Stored items

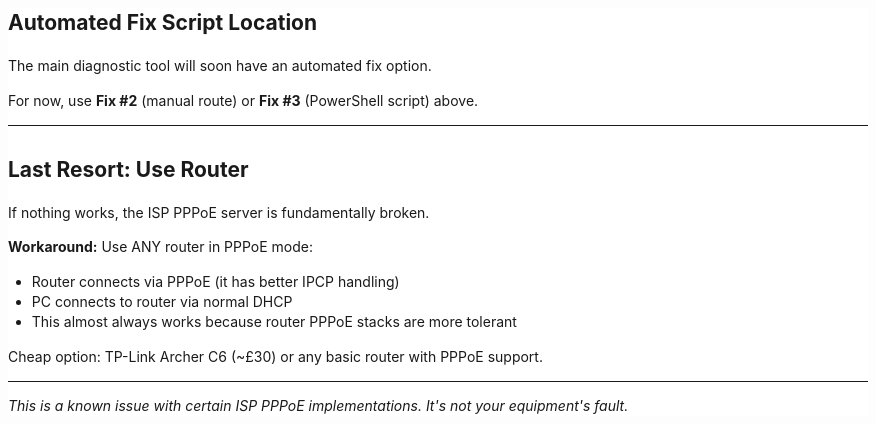 
## Automated Fix Script Location

The main diagnostic tool will soon have an automated fix option.

For now, use **Fix #2** (manual route) or **Fix #3** (PowerShell script) above.

---

## Last Resort: Use Router

If nothing works, the ISP PPPoE server is fundamentally broken.

**Workaround:** Use ANY router in PPPoE mode:
- Router connects via PPPoE (it has better IPCP handling)
- PC connects to router via normal DHCP
- This almost always works because router PPPoE stacks are more tolerant

Cheap option: TP-Link Archer C6 (~£30) or any basic router with PPPoE support.

---

*This is a known issue with certain ISP PPPoE implementations. It's not your equipment's fault.*
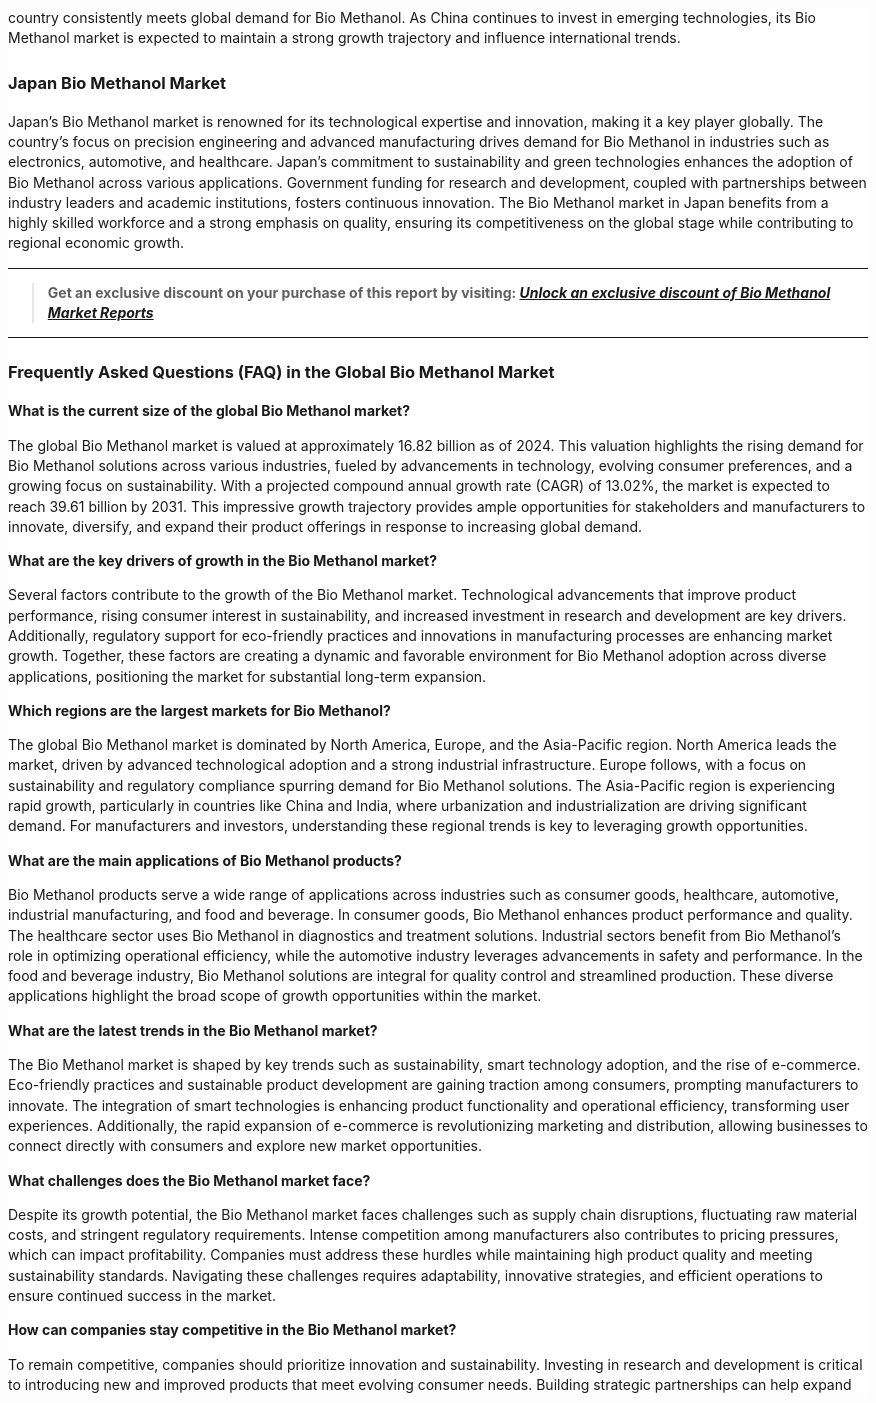 country consistently meets global demand for Bio Methanol. As China continues to invest in emerging technologies, its Bio Methanol market is expected to maintain a strong growth trajectory and influence international trends.</p><h3>Japan Bio Methanol Market</h3><p>Japan&rsquo;s Bio Methanol market is renowned for its technological expertise and innovation, making it a key player globally. The country&rsquo;s focus on precision engineering and advanced manufacturing drives demand for Bio Methanol in industries such as electronics, automotive, and healthcare. Japan&rsquo;s commitment to sustainability and green technologies enhances the adoption of Bio Methanol across various applications. Government funding for research and development, coupled with partnerships between industry leaders and academic institutions, fosters continuous innovation. The Bio Methanol market in Japan benefits from a highly skilled workforce and a strong emphasis on quality, ensuring its competitiveness on the global stage while contributing to regional economic growth.</p><hr /><blockquote><p><strong>Get an exclusive discount on your purchase of this report by visiting: <em><a href="://marketresearchpulse.com/ask-for-discount/2063?utm_source=Github&amp;utm_medium=021">Unlock an exclusive discount of Bio Methanol Market Reports</a></em>&nbsp;</strong></p></blockquote><hr /><h3>Frequently Asked Questions (FAQ) in the Global Bio Methanol Market</h3><p><strong>What is the current size of the global Bio Methanol market?</strong></p><p>The global Bio Methanol market is valued at approximately 16.82 billion as of 2024. This valuation highlights the rising demand for Bio Methanol solutions across various industries, fueled by advancements in technology, evolving consumer preferences, and a growing focus on sustainability. With a projected compound annual growth rate (CAGR) of 13.02%, the market is expected to reach 39.61 billion by 2031. This impressive growth trajectory provides ample opportunities for stakeholders and manufacturers to innovate, diversify, and expand their product offerings in response to increasing global demand.</p><p><strong>What are the key drivers of growth in the Bio Methanol market?</strong></p><p>Several factors contribute to the growth of the Bio Methanol market. Technological advancements that improve product performance, rising consumer interest in sustainability, and increased investment in research and development are key drivers. Additionally, regulatory support for eco-friendly practices and innovations in manufacturing processes are enhancing market growth. Together, these factors are creating a dynamic and favorable environment for Bio Methanol adoption across diverse applications, positioning the market for substantial long-term expansion.</p><p><strong>Which regions are the largest markets for Bio Methanol?</strong></p><p>The global Bio Methanol market is dominated by North America, Europe, and the Asia-Pacific region. North America leads the market, driven by advanced technological adoption and a strong industrial infrastructure. Europe follows, with a focus on sustainability and regulatory compliance spurring demand for Bio Methanol solutions. The Asia-Pacific region is experiencing rapid growth, particularly in countries like China and India, where urbanization and industrialization are driving significant demand. For manufacturers and investors, understanding these regional trends is key to leveraging growth opportunities.</p><p><strong>What are the main applications of Bio Methanol products?</strong></p><p>Bio Methanol products serve a wide range of applications across industries such as consumer goods, healthcare, automotive, industrial manufacturing, and food and beverage. In consumer goods, Bio Methanol enhances product performance and quality. The healthcare sector uses Bio Methanol in diagnostics and treatment solutions. Industrial sectors benefit from Bio Methanol&rsquo;s role in optimizing operational efficiency, while the automotive industry leverages advancements in safety and performance. In the food and beverage industry, Bio Methanol solutions are integral for quality control and streamlined production. These diverse applications highlight the broad scope of growth opportunities within the market.</p><p><strong>What are the latest trends in the Bio Methanol market?</strong></p><p>The Bio Methanol market is shaped by key trends such as sustainability, smart technology adoption, and the rise of e-commerce. Eco-friendly practices and sustainable product development are gaining traction among consumers, prompting manufacturers to innovate. The integration of smart technologies is enhancing product functionality and operational efficiency, transforming user experiences. Additionally, the rapid expansion of e-commerce is revolutionizing marketing and distribution, allowing businesses to connect directly with consumers and explore new market opportunities.</p><p><strong>What challenges does the Bio Methanol market face?</strong></p><p>Despite its growth potential, the Bio Methanol market faces challenges such as supply chain disruptions, fluctuating raw material costs, and stringent regulatory requirements. Intense competition among manufacturers also contributes to pricing pressures, which can impact profitability. Companies must address these hurdles while maintaining high product quality and meeting sustainability standards. Navigating these challenges requires adaptability, innovative strategies, and efficient operations to ensure continued success in the market.</p><p><strong>How can companies stay competitive in the Bio Methanol market?</strong></p><p>To remain competitive, companies should prioritize innovation and sustainability. Investing in research and development is critical to introducing new and improved products that meet evolving consumer needs. Building strategic partnerships can help expand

TASK PROMPT.
Give back exactly the lines from the top of the records to the line containing "- This almost", both included, and no pictures.

ANSWER AREA.
## Automated Fix Script Location

The main diagnostic tool will soon have an automated fix option.

For now, use **Fix #2** (manual route) or **Fix #3** (PowerShell script) above.

---

## Last Resort: Use Router

If nothing works, the ISP PPPoE server is fundamentally broken.

**Workaround:** Use ANY router in PPPoE mode:
- Router connects via PPPoE (it has better IPCP handling)
- PC connects to router via normal DHCP
- This almost always works because router PPPoE stacks are more tolerant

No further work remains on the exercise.